Remarkable discoveries in archeology often happen by pure chance. In 1989 a deserted area outside Jerusalem's Jaffa Gate was excavated to build an underground parking garage. To the amazement of everyone, the bones of several hundred fairly young people were discovered in a previously unknown cave about 40 feet belowground. The bones lay in a pile, making his huge tomb different from others found nearby, where people had been laid to rest in spearate tombs or upon shelves cut into rock.

Then more clues emerged as the rubble was cleared. At the entrance to the tomb appeared a small Christian chapel of a style used in the seventh century A.D. It had a simple marble altar and a mosaic floor with three crosses. Even more astonishing, a Greek inscription in the floor read, "For the redemption and salvation of those, God knows their names." About 30 unused oil lamps decorated with crosses or palm leaves were also discovered there.

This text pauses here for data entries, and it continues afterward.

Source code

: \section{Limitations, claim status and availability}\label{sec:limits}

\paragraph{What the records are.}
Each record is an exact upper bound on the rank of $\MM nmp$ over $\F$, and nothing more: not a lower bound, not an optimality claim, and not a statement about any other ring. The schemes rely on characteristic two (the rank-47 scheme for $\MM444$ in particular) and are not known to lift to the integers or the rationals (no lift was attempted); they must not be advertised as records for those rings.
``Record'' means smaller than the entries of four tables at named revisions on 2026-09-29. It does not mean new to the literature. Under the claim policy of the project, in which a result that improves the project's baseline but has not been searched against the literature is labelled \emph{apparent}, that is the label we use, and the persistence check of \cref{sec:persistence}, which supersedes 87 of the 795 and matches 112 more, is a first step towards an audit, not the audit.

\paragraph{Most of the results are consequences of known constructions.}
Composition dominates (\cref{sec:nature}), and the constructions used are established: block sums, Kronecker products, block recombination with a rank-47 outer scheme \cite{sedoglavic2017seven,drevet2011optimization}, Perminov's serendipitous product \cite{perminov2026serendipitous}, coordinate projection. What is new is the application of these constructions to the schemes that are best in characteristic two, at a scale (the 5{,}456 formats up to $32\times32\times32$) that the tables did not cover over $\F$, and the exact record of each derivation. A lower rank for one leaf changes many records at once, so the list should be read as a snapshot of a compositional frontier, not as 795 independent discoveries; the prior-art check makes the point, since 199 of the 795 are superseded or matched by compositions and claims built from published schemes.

Why would so many people, some wearing pendants shaped like crosses, be buried in such a jumble? yet another clue came when coins were found. None were dated later than A.D. 610. History records that jerusalem was overrun in 614 by the Persians, who were enemies of the Christian empire known as Byzantium. According to writers of the time, the Jews of Jerusalem, who had been very cruelly treated by their Christian rulers, bought Christian captives from the Persians and killed them at the Pool of Mamilla. The pool was very near the tomb dug up accidentally in our day.